Attachment #8997560 - Flags: review?(mh+mozilla)
Attachment #8997023 - Attachment is obsolete: true
Attachment #8997023 - Flags: review?(mh+mozilla)
updated from earlier comments, and cleaned up API some
Attachment #8998421 - Flags: review?(mstange)
Attachment #8991436 - Attachment is obsolete: true
cleanup to installation API, and switch from static/macros to allocated subclass of BaseProfilerCount
Attachment #8998422 - Flags: review?(mh+mozilla)
Attachment #8997560 - Attachment is obsolete: true
Attachment #8997560 - Flags: review?(mh+mozilla)
Attachment #8993680 - Attachment is obsolete: true
Attachment #8993680 - Flags: review?(mstange)
Comment on attachment 8998422 [details] [diff] [review]
P6 - Add memory replacer with counter to profiler

Review of attachment 8998422 [details] [diff] [review]:
-----------------------------------------------------------------

::: tools/profiler/core/memory_hooks.cpp
@@ +251,5 @@
> +  }
> +  size_t actualSize = gMallocTable.malloc_usable_size(aPtr);
> +  if (actualSize > 0) {
> +    // this never allocates
> +    sCounter->Add(actualSize);

Glandium: my only question is if this is low-enough overhead (in memory accesses)  sCounter is a UniquePtr<BaseProfilerCountTotal>, and Add(count) will do (*mCounter) += count; if (mNumber) { (*mNumber)++; }
Re comment 67
Flags: needinfo?(mh+mozilla)
Comment on attachment 8998422 [details] [diff] [review]
P6 - Add memory replacer with counter to profiler

Review of attachment 8998422 [details] [diff] [review]:
-----------------------------------------------------------------

::: tools/profiler/core/memory_hooks.cpp
@@ +32,5 @@
> +#include "mozilla/JSONWriter.h"
> +#include "mozilla/MemoryReporting.h"
> +#include "mozilla/ProfilerCounts.h"
> +
> +#if defined(MOZ_REPLACE_MALLOC) && defined(MOZ_PROFILER_MEMORY)

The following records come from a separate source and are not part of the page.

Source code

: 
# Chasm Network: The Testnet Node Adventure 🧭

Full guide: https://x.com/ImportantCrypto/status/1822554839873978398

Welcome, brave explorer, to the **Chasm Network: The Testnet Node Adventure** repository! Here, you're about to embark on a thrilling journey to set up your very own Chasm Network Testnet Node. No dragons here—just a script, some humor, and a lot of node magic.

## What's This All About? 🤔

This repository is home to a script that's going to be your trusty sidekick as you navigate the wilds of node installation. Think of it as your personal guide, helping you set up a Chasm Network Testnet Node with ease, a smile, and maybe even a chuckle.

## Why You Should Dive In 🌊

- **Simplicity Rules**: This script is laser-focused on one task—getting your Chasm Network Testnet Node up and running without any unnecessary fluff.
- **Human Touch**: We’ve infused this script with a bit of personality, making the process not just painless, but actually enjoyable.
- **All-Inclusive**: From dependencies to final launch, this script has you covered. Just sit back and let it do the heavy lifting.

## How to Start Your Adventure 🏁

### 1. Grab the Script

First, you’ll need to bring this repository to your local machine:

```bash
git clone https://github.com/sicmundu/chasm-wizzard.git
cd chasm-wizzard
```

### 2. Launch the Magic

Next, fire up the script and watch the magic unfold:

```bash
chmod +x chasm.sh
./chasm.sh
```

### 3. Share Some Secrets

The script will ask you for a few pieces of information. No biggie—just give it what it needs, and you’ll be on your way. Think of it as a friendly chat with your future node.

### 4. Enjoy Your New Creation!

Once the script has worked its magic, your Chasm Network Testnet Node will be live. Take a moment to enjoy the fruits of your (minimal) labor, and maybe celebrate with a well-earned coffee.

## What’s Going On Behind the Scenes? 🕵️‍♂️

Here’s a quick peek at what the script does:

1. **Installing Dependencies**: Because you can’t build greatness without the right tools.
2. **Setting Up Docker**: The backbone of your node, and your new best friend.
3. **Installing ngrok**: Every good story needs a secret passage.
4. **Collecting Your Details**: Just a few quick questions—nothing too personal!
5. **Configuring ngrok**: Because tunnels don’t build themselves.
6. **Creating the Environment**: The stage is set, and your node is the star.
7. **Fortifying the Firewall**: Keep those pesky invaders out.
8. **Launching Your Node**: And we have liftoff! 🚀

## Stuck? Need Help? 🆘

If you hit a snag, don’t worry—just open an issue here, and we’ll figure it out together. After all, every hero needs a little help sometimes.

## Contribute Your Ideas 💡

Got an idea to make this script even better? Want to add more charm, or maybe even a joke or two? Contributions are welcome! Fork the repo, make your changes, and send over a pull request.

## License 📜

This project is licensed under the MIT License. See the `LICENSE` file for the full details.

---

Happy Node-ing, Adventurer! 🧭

Shouldn't this file simply be skipped when both are undefined?

@@ +44,5 @@
> +class ProfilerBridge final : public ReplaceMallocBridge
> +{
> +};
> +
> +static ProfilerBridge* gProfilerBridge;

As said in previous review, you don't need this.

@@ +66,5 @@
> +//
> +// It would be nice if we could use the InfallibleAllocPolicy from mozalloc,
> +// but we cannot use mozalloc.
> +//
> +class InfallibleAllocPolicyWithNew

You actually don't use a lot of the methods in this class, especially the maybe_* ones.

@@ +188,5 @@
> +/* static */ void
> +InfallibleAllocPolicyWithNew::ExitOnFailure(const void* aP)
> +{
> +  if (!aP) {
> +    MOZ_CRASH("DMD out of memory; aborting");

not DMD

@@ +207,5 @@
> +// MutexBase implements the platform-specific parts of a mutex.
> +
> +#ifdef XP_WIN
> +
> +class MutexBase

You're still not using this class.

@@ +251,5 @@
> +  }
> +  size_t actualSize = gMallocTable.malloc_usable_size(aPtr);
> +  if (actualSize > 0) {
> +    // this never allocates
> +    sCounter->Add(actualSize);

2 indirections and an atomic? that sounds suboptimal, but it's also not always on, so...

@@ +339,5 @@
> +  FreeCallback(aPtr);
> +  gMallocTable.free(aPtr);
> +}
> +
> +void *

you should make those static too.

@@ +397,5 @@
> +void
> +replace_init(malloc_table_t * aMallocTable, ReplaceMallocBridge** aBridge)
> +{
> +  if (mozilla::profiler::Init(aMallocTable)) {
> +    // Can't use MALLOC_FUNCS_ARENA_ALLOC or it won't use the arena funcs

You changed that in the other bug, though.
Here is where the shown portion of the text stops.